## Exercise aim:
The records that follow need to be output exactly as they are.

## Given records:
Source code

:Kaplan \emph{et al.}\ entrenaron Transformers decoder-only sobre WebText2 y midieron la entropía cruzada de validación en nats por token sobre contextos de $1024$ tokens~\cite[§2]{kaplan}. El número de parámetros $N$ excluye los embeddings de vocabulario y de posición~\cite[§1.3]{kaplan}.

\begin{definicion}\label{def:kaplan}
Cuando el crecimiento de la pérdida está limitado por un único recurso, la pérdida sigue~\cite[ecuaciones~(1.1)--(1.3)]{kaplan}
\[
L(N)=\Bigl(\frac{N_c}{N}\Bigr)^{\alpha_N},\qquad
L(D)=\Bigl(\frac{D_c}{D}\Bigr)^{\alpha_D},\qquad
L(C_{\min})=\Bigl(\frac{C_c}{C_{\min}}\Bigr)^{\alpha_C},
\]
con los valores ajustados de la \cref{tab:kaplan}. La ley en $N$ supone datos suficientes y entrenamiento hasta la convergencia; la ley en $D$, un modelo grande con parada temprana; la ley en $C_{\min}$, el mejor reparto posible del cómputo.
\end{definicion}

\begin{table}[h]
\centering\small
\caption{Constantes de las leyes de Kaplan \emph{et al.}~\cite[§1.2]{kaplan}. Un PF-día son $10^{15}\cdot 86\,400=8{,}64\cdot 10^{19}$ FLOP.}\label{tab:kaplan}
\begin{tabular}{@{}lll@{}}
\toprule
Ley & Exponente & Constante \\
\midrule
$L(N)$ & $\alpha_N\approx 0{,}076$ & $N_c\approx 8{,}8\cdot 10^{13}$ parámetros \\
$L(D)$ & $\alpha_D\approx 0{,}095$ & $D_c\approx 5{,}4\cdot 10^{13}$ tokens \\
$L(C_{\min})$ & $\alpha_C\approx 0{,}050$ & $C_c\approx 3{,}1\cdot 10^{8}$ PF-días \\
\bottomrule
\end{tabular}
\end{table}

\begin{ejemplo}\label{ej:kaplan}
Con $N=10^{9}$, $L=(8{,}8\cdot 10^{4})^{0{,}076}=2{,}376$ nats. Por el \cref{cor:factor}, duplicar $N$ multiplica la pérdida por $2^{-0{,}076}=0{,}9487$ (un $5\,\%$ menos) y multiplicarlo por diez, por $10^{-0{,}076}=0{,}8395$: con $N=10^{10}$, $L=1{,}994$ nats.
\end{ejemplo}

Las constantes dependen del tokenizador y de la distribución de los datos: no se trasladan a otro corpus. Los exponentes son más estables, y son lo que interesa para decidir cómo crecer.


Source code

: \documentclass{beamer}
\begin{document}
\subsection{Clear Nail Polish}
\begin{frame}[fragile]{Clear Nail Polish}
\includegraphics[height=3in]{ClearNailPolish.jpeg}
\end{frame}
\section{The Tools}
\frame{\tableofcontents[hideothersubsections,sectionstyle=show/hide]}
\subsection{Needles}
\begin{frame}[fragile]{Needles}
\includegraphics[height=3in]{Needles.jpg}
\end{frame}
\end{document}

## Task output:
Source code

:Kaplan \emph{et al.}\ entrenaron Transformers decoder-only sobre WebText2 y midieron la entropía cruzada de validación en nats por token sobre contextos de $1024$ tokens~\cite[§2]{kaplan}. El número de parámetros $N$ excluye los embeddings de vocabulario y de posición~\cite[§1.3]{kaplan}.

\begin{definicion}\label{def:kaplan}
Cuando el crecimiento de la pérdida está limitado por un único recurso, la pérdida sigue~\cite[ecuaciones~(1.1)--(1.3)]{kaplan}
\[
L(N)=\Bigl(\frac{N_c}{N}\Bigr)^{\alpha_N},\qquad
L(D)=\Bigl(\frac{D_c}{D}\Bigr)^{\alpha_D},\qquad
L(C_{\min})=\Bigl(\frac{C_c}{C_{\min}}\Bigr)^{\alpha_C},
\]
con los valores ajustados de la \cref{tab:kaplan}. La ley en $N$ supone datos suficientes y entrenamiento hasta la convergencia; la ley en $D$, un modelo grande con parada temprana; la ley en $C_{\min}$, el mejor reparto posible del cómputo.
\end{definicion}

\begin{table}[h]
\centering\small
\caption{Constantes de las leyes de Kaplan \emph{et al.}~\cite[§1.2]{kaplan}. Un PF-día son $10^{15}\cdot 86\,400=8{,}64\cdot 10^{19}$ FLOP.}\label{tab:kaplan}
\begin{tabular}{@{}lll@{}}
\toprule
Ley & Exponente & Constante \\
\midrule
$L(N)$ & $\alpha_N\approx 0{,}076$ & $N_c\approx 8{,}8\cdot 10^{13}$ parámetros \\
$L(D)$ & $\alpha_D\approx 0{,}095$ & $D_c\approx 5{,}4\cdot 10^{13}$ tokens \\
$L(C_{\min})$ & $\alpha_C\approx 0{,}050$ & $C_c\approx 3{,}1\cdot 10^{8}$ PF-días \\
\bottomrule
\end{tabular}
\end{table}

\begin{ejemplo}\label{ej:kaplan}
Con $N=10^{9}$, $L=(8{,}8\cdot 10^{4})^{0{,}076}=2{,}376$ nats. Por el \cref{cor:factor}, duplicar $N$ multiplica la pérdida por $2^{-0{,}076}=0{,}9487$ (un $5\,\%$ menos) y multiplicarlo por diez, por $10^{-0{,}076}=0{,}8395$: con $N=10^{10}$, $L=1{,}994$ nats.
\end{ejemplo}

Las constantes dependen del tokenizador y de la distribución de los datos: no se trasladan a otro corpus. Los exponentes son más estables, y son lo que interesa para decidir cómo crecer.


Source code

: \documentclass{beamer}
\begin{document}
\subsection{Clear Nail Polish}
\begin{frame}[fragile]{Clear Nail Polish}
\includegraphics[height=3in]{ClearNailPolish.jpeg}
\end{frame}
\section{The Tools}
\frame{\tableofcontents[hideothersubsections,sectionstyle=show/hide]}
\subsection{Needles}
\begin{frame}[fragile]{Needles}
\includegraphics[height=3in]{Needles.jpg}
\end{frame}
\end{document}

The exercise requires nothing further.